Run / Set Hardware Benchmark Best Practices And Other Questions

So I am finding it hard to find documentation specifically on this blueprint but how to the elements in Run Hardware Benchmark work (work scale, gpu and cpu multiplier)?

What are best practices when using this? Is it best to run this the first time the game runs or should I just keep it in the options menu?

Does this create any information that can be logged about the system the game is being run on? How can I access this information in game?

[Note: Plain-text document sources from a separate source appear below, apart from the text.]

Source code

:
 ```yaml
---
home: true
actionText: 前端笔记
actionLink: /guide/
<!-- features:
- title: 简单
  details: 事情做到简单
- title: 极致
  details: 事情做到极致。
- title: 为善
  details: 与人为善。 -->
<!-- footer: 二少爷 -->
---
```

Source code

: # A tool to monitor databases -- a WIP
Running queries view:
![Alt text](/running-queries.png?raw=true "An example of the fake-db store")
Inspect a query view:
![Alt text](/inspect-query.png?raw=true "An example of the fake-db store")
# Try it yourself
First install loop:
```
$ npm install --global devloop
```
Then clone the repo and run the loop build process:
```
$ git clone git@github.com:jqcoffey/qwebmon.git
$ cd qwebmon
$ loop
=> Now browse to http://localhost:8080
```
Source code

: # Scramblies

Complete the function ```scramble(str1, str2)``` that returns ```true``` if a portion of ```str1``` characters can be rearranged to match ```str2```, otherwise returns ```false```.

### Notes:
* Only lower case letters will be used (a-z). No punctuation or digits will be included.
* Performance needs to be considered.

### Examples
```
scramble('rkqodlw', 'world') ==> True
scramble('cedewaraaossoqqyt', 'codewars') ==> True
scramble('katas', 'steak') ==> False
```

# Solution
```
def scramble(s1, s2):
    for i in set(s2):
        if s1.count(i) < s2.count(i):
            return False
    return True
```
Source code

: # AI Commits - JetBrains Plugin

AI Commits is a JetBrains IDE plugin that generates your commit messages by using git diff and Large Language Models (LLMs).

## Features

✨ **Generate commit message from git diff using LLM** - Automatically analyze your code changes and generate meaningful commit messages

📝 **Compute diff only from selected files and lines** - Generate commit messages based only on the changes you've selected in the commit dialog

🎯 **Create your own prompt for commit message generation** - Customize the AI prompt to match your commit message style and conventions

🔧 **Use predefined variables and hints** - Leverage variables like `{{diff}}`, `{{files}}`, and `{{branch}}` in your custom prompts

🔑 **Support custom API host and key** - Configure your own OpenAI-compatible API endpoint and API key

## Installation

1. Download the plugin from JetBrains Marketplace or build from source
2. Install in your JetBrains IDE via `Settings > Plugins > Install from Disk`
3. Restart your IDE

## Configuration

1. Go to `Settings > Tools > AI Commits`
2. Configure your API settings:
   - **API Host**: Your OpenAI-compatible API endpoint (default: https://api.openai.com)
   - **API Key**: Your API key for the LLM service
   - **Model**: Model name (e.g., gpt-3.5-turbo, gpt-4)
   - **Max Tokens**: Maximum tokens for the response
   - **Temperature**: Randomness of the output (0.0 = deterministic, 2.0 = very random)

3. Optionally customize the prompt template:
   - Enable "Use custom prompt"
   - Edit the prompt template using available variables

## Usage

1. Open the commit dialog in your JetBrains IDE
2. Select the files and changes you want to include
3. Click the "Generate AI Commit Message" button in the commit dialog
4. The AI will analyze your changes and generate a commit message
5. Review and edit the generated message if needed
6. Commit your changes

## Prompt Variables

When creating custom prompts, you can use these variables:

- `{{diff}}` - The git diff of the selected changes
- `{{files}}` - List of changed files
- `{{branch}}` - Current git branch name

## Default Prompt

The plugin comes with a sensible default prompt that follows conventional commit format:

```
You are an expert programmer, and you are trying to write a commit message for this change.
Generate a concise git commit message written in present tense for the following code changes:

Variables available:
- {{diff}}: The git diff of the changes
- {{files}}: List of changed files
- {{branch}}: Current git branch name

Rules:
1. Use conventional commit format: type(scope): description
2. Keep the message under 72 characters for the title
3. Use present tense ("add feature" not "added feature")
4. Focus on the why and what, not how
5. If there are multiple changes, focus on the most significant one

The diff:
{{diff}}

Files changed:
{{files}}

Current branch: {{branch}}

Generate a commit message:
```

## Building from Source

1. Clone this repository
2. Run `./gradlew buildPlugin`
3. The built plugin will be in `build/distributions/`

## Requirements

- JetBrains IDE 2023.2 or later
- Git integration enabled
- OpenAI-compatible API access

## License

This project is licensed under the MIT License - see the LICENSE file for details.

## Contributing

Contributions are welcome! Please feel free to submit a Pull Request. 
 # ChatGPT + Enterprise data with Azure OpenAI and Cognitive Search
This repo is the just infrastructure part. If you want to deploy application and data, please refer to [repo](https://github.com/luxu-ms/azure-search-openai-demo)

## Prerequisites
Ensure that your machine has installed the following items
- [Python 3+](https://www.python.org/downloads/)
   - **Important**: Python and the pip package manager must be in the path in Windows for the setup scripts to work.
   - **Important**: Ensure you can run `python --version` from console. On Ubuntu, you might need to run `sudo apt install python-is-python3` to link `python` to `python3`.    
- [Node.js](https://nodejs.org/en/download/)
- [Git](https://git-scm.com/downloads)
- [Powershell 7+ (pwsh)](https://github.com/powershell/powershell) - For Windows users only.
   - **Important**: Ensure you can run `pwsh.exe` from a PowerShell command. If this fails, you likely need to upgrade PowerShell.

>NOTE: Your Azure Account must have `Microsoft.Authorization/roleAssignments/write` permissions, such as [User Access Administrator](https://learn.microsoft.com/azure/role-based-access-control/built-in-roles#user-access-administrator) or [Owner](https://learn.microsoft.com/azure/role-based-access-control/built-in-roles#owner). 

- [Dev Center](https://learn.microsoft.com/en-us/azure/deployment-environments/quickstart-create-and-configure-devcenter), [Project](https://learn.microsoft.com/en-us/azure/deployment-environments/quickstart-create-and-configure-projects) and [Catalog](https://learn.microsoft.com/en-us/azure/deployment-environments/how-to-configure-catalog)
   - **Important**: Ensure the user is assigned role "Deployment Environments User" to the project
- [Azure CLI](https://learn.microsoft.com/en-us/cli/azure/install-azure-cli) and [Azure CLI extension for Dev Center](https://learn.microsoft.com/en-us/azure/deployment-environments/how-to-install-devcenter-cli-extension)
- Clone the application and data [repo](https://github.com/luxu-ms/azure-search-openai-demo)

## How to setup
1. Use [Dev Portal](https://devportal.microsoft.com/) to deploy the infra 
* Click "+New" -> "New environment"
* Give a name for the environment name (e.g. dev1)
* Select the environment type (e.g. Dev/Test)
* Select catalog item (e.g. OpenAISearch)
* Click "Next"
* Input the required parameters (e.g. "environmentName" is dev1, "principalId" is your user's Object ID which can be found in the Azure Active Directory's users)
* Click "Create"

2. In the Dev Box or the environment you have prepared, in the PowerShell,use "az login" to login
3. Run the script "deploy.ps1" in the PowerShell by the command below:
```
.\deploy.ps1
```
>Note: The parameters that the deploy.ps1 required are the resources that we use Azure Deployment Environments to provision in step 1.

Also what is the best way of setting these things temporarily and asking the user if they want to keep these settings?

Iā€™d also be interested in this. Specifically, targeting the benchmark to a specific framerate and then being able to set the results into a scalability setting.

For an AAA style result I would create a custom benchmark and step through different settings until the FPS is below a desired threshold.

Basically you take a 2m run of a cinematic sequence that you benchmarked before or that you know the basic triangle count/information of already.
with that sequence you adjust settings one at a time until you get to the least possible acceptable FPS avarage.

Iā€™m not sure if the system you are referring to is some sort of built in tool that does something similar to this with the preset epic settings or what, however the end goal would probably still be to read out the stat fps value to a variable for comparison.

As far as things to tweak on/off when benchmarking the most drastic difference / benefit is usually anything to do with less triangles on screen and less transparent effects on screen.
Particles can add a lot of overhead for instance so if you are targeting lower end systems you would create a way to just globally disable some particles.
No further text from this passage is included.